В нашем распоряжении также оказались воспоминания жителя Дудергофа Михаила Николаевича Потапова. Он с семьей после трагического зимнего перехода из Дудергофа оказался у родственников на Псковщине, где и был освобожден Красной армией. Очень ценно, что в воспоминаниях упомянуты 1944–1945 гг., т. е. период после освобождения, но еще до завершения Великой Отечественной:
«Уже к маю 1944 года мать получила пропуск на проезд в Ленинград. Собрав свой нехитрый скарб, мы в середине мая выехали домой. Таких, как мы, возвращающихся из оккупации, было несколько теплушек в нашем составе.

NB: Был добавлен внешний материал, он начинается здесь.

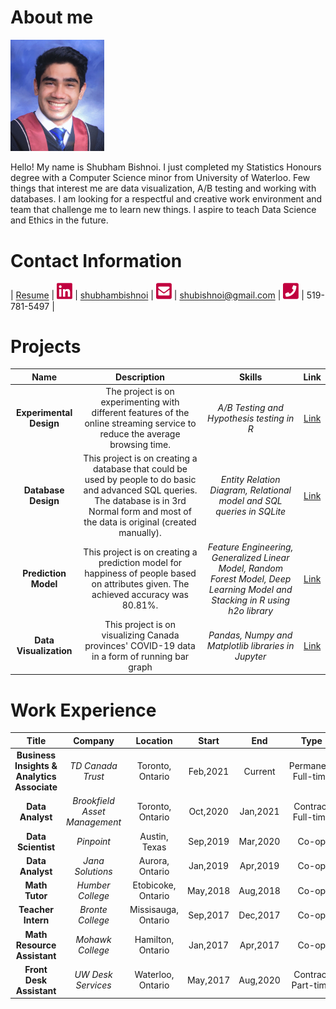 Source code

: # About me

[<img src="./stuff/photo.png" width="150"/>](./stuff/photo.png) 

Hello! My name is Shubham Bishnoi. I just completed my Statistics Honours degree with a Computer Science minor from University of Waterloo. Few things that interest me are data visualization, A/B testing and working with databases. I am looking for a respectful and creative work environment and team that challenge me to learn new things. I aspire to teach Data Science and Ethics in the future. 

# Contact Information

| [Resume](./stuff/shubham_bishnoi.pdf) | [<img src="./stuff/linkedin.png" width="25"/>](./stuff/linkedin.png) | [shubhambishnoi](https://www.linkedin.com/in/shubhambishnoi/) | [<img src="./stuff/email.png" width="25"/>](./stuff/email.png) | [shubishnoi@gmail.com](mailto:shubishnoi@gmail.com) | [<img src="./stuff/phone.png" width="25"/>](./stuff/phone.png) | 519-781-5497 |


# Projects

| Name | Description | Skills | Link |
| :---: | :---: | :---: | :---: |
| **Experimental Design** | The project is on experimenting with different features of the online streaming service to reduce the average browsing time. |  *A/B Testing and Hypothesis testing in R* | [Link](./projects/ExperimentalDesign/) |
| **Database Design** | This project is on creating a database that could be used by people to do basic and advanced SQL queries. The database is in 3rd Normal form and most of the data is original (created manually). |  *Entity Relation Diagram, Relational model and SQL queries in SQLite* | [Link](./projects/DatabaseDesign/) |
| **Prediction Model** | This project is on creating a prediction model for happiness of people based on attributes given. The achieved accuracy was 80.81%. |  *Feature Engineering, Generalized Linear Model, Random Forest Model, Deep Learning Model and Stacking in R using h2o library* | [Link](./projects/PredictionClassificationModels) |
| **Data Visualization** | This project is on visualizing Canada provinces' COVID-19 data in a form of running bar graph |  *Pandas, Numpy and Matplotlib libraries in Jupyter* | [Link](./projects/DataVisualization) |


# Work Experience

| Title | Company | Location | Start | End | Type |
| :---: | :---: | :---: | :---: | :---: | :---: |
| **Business Insights & Analytics Associate** | *TD Canada Trust* |  Toronto, Ontario | Feb,2021 | Current | Permanent Full-time |
| **Data Analyst** | *Brookfield Asset Management* |  Toronto, Ontario | Oct,2020 | Jan,2021 | Contract Full-time |
| **Data Scientist** | *Pinpoint* |  Austin, Texas | Sep,2019 | Mar,2020 | Co-op |
| **Data Analyst** | *Jana Solutions* |  Aurora, Ontario | Jan,2019 | Apr,2019 | Co-op |
| **Math Tutor** | *Humber College* |  Etobicoke, Ontario | May,2018 | Aug,2018 | Co-op |
| **Teacher Intern** | *Bronte College* |  Missisauga, Ontario | Sep,2017 | Dec,2017 | Co-op |
| **Math Resource Assistant** | *Mohawk College* |  Hamilton, Ontario | Jan,2017 | Apr,2017 | Co-op |
| **Front Desk Assistant** | *UW Desk Services* | Waterloo, Ontario | May,2017 | Aug,2020 | Contract Part-time |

В начале июня 1944 года мы вернулись в Дудергоф. Наш дом на Республиканской улице был разрушен. В него попала бомба, и жить в нем было нельзя. Мы поселились в дедушкином доме в деревне Горской, там жили наши родственники. Жителей в Дудергофе осталось очень мало. В Горской квартировали трофейщики – люди, которые должны были заниматься сбором боеприпасов и оружия, оставшихся после боев. Мать заработала 2 ящика картошки и в середине июня посадила ее. В здании бывшей раковой больницы, а в 30–40-х годах – финской школы, находился костно-туберкулезный санаторий. Мать устроилась туда на работу санитаркой. В основном дома в Дудергофе были разрушены и сожжены. Везде можно было найти как поврежденные, так и целые винтовки, автоматы, гранаты. Кучами лежали минометные мины, снаряды, даже крупного калибра. У нас во дворе стояла фура, полностью заполненная ящиками с винтовочными и автоматными патронами.

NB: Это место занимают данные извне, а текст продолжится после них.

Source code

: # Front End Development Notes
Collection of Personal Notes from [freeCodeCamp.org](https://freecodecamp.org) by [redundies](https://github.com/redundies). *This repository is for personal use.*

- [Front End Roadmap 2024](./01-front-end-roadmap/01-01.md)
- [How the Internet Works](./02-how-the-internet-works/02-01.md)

К концу 1944 года стали возвращаться жители в Дудергоф, кто из оккупации, кто из эвакуации. Дома стали заселяться, ремонтироваться, строились новые. В 1944 году отец несколько раз заезжал к нам, будучи, командированным в Ленинград. У осени в Горской появилось около 5 ребятишек моего возраста, и у нас образовалась дружная компания огольцов. Почти все время мы проводили на улице. Мы лазали по пустующим и разрушенным домам, играли там в прятки; бегали, собирали оружие (винтовки, автоматы, патроны), играли в войну. Патроны разряжали, порох из них жгли.
Зимой 1944/45 годов я в основном сидел дома, т. к. теплой одежды у меня не было, с наступлением тепла мы опять все время проводили на улице с ребятами. Однажды, в начале июня, мы решили раздобыть много пороха, для этого нашли подходящий снаряд и стали его разряжать. В результате снаряд взорвался. Моего друга Леньку Капчикова убило на месте, Левку Обширнова очень сильно ранило, его не успели довезти до больницы, Валерку ранило осколком в бок, Толику Рыбакову только поцарапало кожу, а мне отсекло осколком пятку. Я 2 месяца пролежал в больнице и в сентябре не смог пойти в школу в 1 класс.

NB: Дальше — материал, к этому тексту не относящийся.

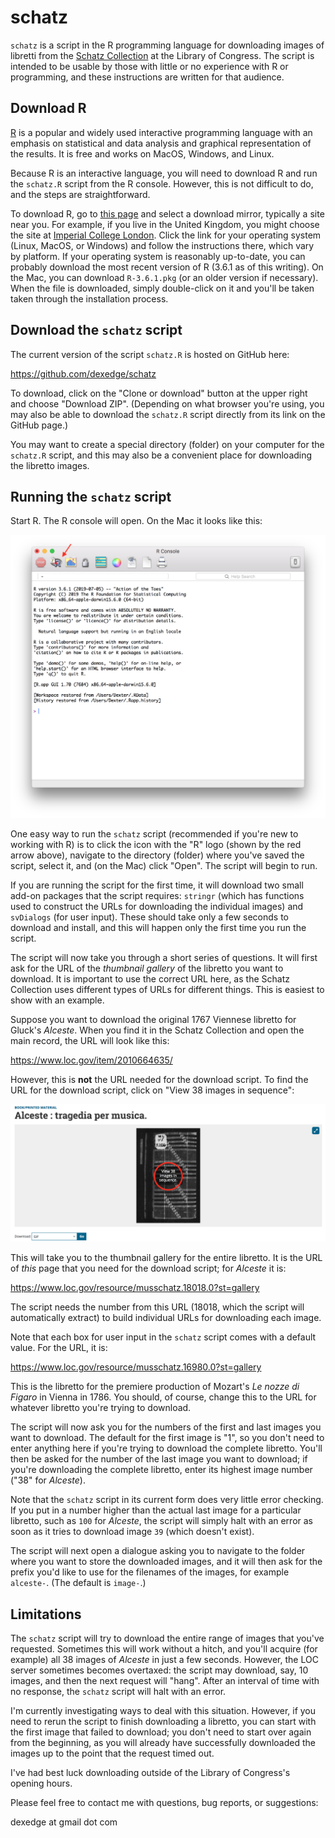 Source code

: # schatz
`schatz` is a script in the R programming language for downloading images of libretti from the [Schatz Collection](https://www.loc.gov/collections/albert-schatz/) at the Library of Congress. The script is intended to be usable by those with little or no experience with R or programming, and these instructions are written for that audience.

## Download R

[R](https://www.r-project.org) is a popular and widely used interactive programming language with an  emphasis on statistical and data analysis and graphical representation of the results. It is free and works on MacOS, Windows, and Linux.

Because R is an interactive language, you will need to download R and run the `schatz.R` script from the R console. However, this is not difficult to do, and the steps are straightforward.

To download R, go to [this page](https://cran.r-project.org/mirrors.html) and select a download mirror, typically a site near you. For example, if you live in the United Kingdom, you might choose the site at [Imperial College London](https://cran.ma.imperial.ac.uk). Click the link for your operating system (Linux, MacOS, or Windows) and follow the instructions there, which vary by platform. If your operating system is reasonably up-to-date, you can probably download the most recent version of R (3.6.1 as of this writing). On the Mac, you can download `R-3.6.1.pkg` (or an older version if necessary). When the file is downloaded, simply double-click on it and you'll be taken taken through the installation process.

## Download the `schatz` script

The current version of the script `schatz.R` is hosted on GitHub here:

https://github.com/dexedge/schatz

To download, click on the "Clone or download" button at the upper right and choose "Download ZIP". (Depending on what browser you're using, you may also be able to download the `schatz.R` script directly from its link on the GitHub page.) 

You may want to create a special directory (folder) on your computer for the `schatz.R` script, and this may also be a convenient place for downloading the libretto images.

## Running the `schatz` script

Start R. The R console will open. On the Mac it looks like this:

![R console on the Mac](R-console.png)

One easy way to run the `schatz` script (recommended if you're new to working with R) is to click the icon with the "R" logo (shown by the red arrow above), navigate to the directory (folder) where you've saved the script, select it, and (on the Mac) click "Open". The script will begin to run.

If you are running the script for the first time, it will download two small add-on packages that the script requires: `stringr` (which has functions  used to construct the URLs for downloading the individual images) and `svDialogs` (for user input). These should take only a few seconds to download and install, and this will happen only the first time you run the script.

The script will now take you through a short series of questions. It will first ask for the URL of the *thumbnail gallery* of the libretto you want to download. It is important to use the correct URL here, as the Schatz Collection uses different types of URLs for different things. This is easiest to show with an example.

Suppose you want to download the original 1767 Viennese libretto for Gluck's *Alceste*. When you find it in the Schatz Collection and open the main record, the URL will look like this:

https://www.loc.gov/item/2010664635/

However, this is **not** the URL needed for the download script. To find the URL for the download script, click on "View 38 images in sequence":

!["Alceste" main page](Alceste.png)

This will take you to the thumbnail gallery for the entire libretto. It is the URL of *this* page that you need for the download script; for *Alceste* it is:

https://www.loc.gov/resource/musschatz.18018.0?st=gallery

The script needs the number from this URL (18018, which the script will automatically extract) to build individual URLs for downloading each image.

Note that each box for user input in the `schatz` script comes with a default value. For the URL, it is:

https://www.loc.gov/resource/musschatz.16980.0?st=gallery

This is the libretto for the premiere production of Mozart's *Le nozze di Figaro* in Vienna in 1786. You should, of course, change this to the URL for whatever libretto you're trying to download.

The script will now ask you for the numbers of the first and last images you want to download. The default for the first image is "1", so you don't need to enter anything here if you're trying to download the complete libretto. You'll then be asked for the number of the last image you want to download; if you're downloading the complete libretto, enter its highest image number ("38" for *Alceste*). 

Note that the `schatz` script in its current form does very little error checking. If you put in a number higher than the actual last image for a particular libretto, such as `100` for *Alceste*, the script will simply halt with an error as soon as it tries to download image `39` (which doesn't exist).

The script will next open a dialogue asking you to navigate to the folder where you want to store the downloaded images, and it will then ask for the prefix you'd like to use for the filenames of the images, for example `alceste-`. (The default is `image-`.)

## Limitations

The `schatz` script will try to download the entire range of images that you've requested. Sometimes this will work without a hitch, and you'll acquire (for example) all 38 images of *Alceste* in just a few seconds. However, the LOC server sometimes becomes overtaxed: the script may download, say, 10 images, and then the next request will "hang". After an interval of time with no response, the `schatz` script will halt with an error. 

I'm currently investigating ways to deal with this situation. However, if you need to rerun the script to finish downloading a libretto, you can start with the first image that failed to download; you don't need to start over again from the beginning, as you will already have successfully downloaded the images up to the point that the request timed out.

I've had best luck downloading outside of the Library of Congress's opening hours.

Please feel free to contact me with questions, bug reports, or suggestions:

dexedge at gmail dot com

Летом 1945 года стали возвращаться жители, угнанные немцами. Пока я лежал в больнице, вернулись из Латвии дедушка и бабушка с внуком Виктором. В конце 1945 года демобилизовался отец. В школу я пошел только в 1946 году.
Летом я с родителями, а потом и самостоятельно, ходил в лагеря за грибами. Там, на стрельбище, за время войны подрос молодняк: осинник, березняк – в нем росло много грибов. Деревца были небольшие, и мы не могли там заблудиться, т. к. отовсюду была видна Воронья гора. В кустах попадались черепа, кости погибших. Мы не знали, чьи это кости, но считали, что немцев, мы знали, что русских всех захоронили. Однажды мы с ребятами пошли за грибами на Николаевское болото, и там я набрел на скелет. Скелет был совершенно целый, лежал на спине между двух кустов. На нем лежала ветка. Я хотел было обойти его со стороны куста, но потом подумал, ведь он же не живой и не схватит меня, если я через него перешагну. Было жутко, но я стал через него перешагивать, и вдруг, что-то больно ударило меня снизу по ногам. В голове – одна только мысль: „Меня схватил скелет!“. С воплем я бросился бежать. Ребята меня догнали и стали спрашивать, что случилось и почему я так ору. Я сказал, что меня схватил скелет. Мой двоюродный 15-летний брат стал меня успокаивать, просил меня показать, где я нашел скелет. Сначала я не соглашался, но они меня уговорили, тем более что корзинка с грибами осталась около скелета, я ее бросил, когда убегал. Когда мы приблизились к скелету, он лежал абсолютно так же как и до этого, только ветка, которая лежала на нем, была сломана…»[181].